## Required action
Check every line of the entries for "label", and copy the lines that hold it.

--- START ---

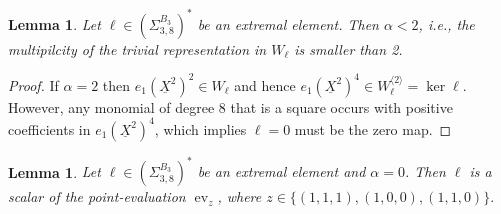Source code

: \documentclass[11pt,a4paper]{amsart}
\numberwithin{equation}{section}
\newtheorem{lemma}[thm]{Lemma}
\theoremstyle{definition}
\DeclareMathOperator{\ev}{ev}
\numberwithin{thm}{section}
\theoremstyle{break}
\numberwithin{subcase}{case}
\begin{document}
 \begin{lemma}\label{le:38Teil1}
 Let $\ell \in \left( \Sigma_{3,8}^{B_3} \right)^\ast$ be an extremal element. Then $\alpha < 2$, i.e., the multipilcity of the trivial representation in $W_\ell$ is smaller than 2.
 \end{lemma}
 \begin{proof}
 If $\alpha = 2$ then $e_1(\underline{X}^2)^2 \in W_\ell$ and hence $e_1(\underline{X}^2)^4 \in  W_\ell^{\langle 2 \rangle} = \ker \ell$. However, any monomial of degree $8$ that is a square occurs with positive coefficients in $e_1(\underline{X}^2)^4$, which implies $\ell = 0$ must be the zero map. 
 \end{proof}
 
 \begin{lemma}\label{le:38Teil2}
 Let $\ell \in \left( \Sigma_{3,8}^{B_3} \right)^\ast$ be an extremal element and $\alpha = 0$. Then $\ell$ is a scalar of the point-evaluation $\ev_z$, where $z \in \{(1,1,1),(1,0,0),(1,1,0)\}.$
 \end{lemma}
\end{document}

--- END ---

## Final answer
 \begin{lemma}\label{le:38Teil1}
 \begin{lemma}\label{le:38Teil2}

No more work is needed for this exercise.